TASK TO CARRY OUT: Below are the records. How many of their lines contain "commands"? Give only the number.

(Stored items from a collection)
────

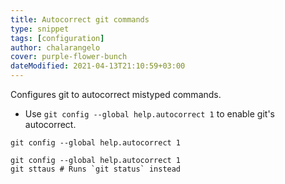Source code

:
 ```yaml
---
title: Autocorrect git commands
type: snippet
tags: [configuration]
author: chalarangelo
cover: purple-flower-bunch
dateModified: 2021-04-13T21:10:59+03:00
---
```


Configures git to autocorrect mistyped commands.

- Use `git config --global help.autocorrect 1` to enable git's autocorrect.

```shell
git config --global help.autocorrect 1
```

```shell
git config --global help.autocorrect 1
git sttaus # Runs `git status` instead
```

────

EXERCISE SOLUTION: 2